Still in a conundrum

Arab press

Today marks the third anniversary of the late Palestinian leader Yasser Arafat’s passing away. Questions and suspicions continue to surround the circumstances of his death, but perhaps more importantly, Palestinians are in a weaker position than they have ever been. Arafat’s successor, Mahmoud Abbas, has tried to follow a difficult but consistent line of talks, whether in his dealings with Palestinian parties or in his approach to ending the 40-year-old Israeli occupation of the West Bank, including East Jerusalem, and the Gaza Strip.

The approach started out promisingly. Abbas secured a ceasefire from Hamas and other Palestinian factions and resisted pressure from Israel and the West not to hold parliamentary elections. He did not flinch from this principled stance even when Hamas won elections, and he duly swore in a Hamas-government in March of last year.

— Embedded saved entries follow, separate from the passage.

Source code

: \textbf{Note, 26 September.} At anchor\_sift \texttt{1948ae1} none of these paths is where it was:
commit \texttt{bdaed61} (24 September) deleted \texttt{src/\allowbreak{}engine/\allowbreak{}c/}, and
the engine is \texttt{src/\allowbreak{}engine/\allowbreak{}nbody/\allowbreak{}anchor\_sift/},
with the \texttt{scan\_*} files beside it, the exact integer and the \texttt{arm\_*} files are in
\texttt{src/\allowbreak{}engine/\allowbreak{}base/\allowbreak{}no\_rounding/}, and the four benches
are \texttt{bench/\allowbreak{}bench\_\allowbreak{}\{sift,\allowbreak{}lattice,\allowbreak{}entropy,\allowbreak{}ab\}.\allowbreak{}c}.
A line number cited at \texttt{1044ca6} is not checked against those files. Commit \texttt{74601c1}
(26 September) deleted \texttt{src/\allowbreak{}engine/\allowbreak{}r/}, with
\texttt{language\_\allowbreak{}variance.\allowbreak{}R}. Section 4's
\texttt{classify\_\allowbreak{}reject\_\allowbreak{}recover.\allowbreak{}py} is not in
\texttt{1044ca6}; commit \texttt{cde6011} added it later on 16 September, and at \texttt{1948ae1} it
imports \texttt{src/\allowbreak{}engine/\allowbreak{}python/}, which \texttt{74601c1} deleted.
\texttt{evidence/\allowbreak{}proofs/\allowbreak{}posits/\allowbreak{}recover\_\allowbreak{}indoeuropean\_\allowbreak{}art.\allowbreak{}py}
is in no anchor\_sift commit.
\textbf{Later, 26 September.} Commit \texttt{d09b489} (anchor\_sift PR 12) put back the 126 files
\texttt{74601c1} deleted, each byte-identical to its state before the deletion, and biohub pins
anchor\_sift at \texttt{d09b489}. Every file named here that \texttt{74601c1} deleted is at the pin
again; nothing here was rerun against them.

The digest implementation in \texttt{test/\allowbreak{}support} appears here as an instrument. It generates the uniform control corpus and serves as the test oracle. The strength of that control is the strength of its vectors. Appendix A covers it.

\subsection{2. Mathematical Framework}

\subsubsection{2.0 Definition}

For his consistency, he won the respect of all Palestinian political parties, except perhaps of his own Fateh party, unhappy with being ousted from power.

But he has now been thwarted by a number of factors. The West had no qualms in installing punishing sanctions against the newly elected Palestinian government. The Arab world protested but did little to alter this “strategy”. As financial sanctions bit, so did ever harsher Israeli closures of the West Bank and Gaza. Abbas was stuck.

Hamas, too, dug its heels in, perhaps at a time when the party should have shown enough maturity to step aside. Instead, hardline elements in Fateh gained ascendancy and armed clashes ensued.

Saudi mediation notwithstanding, the situation in Gaza spiralled out of control, Hamas took over and Abbas was left with an illegitimate coup, a Fateh party thirsting for revenge and a divided Palestinian polity.

He turned to Israel and negotiations, hoping that the threat of a Hamas control over all Palestinian territories might spur that country to take the proper measures to boost his own legitimacy and chances of a fair two-state solution.

In the process, he would appear to have severed his ties with Hamas and spent that hard-won respect among many Palestinian political parties.

Abbas’ fate would now appear to depend almost totally on the outcome of negotiations with Israel. There is little to suggest that Israel will rise to the occasion.

A weak government informed by the usual Israeli policies of greed for land and the unabated use of force inspires no confidence.

One can only speculate what Arafat might have done in the intervening years. One thing seems certain though: he would never have put all his eggs in one basket.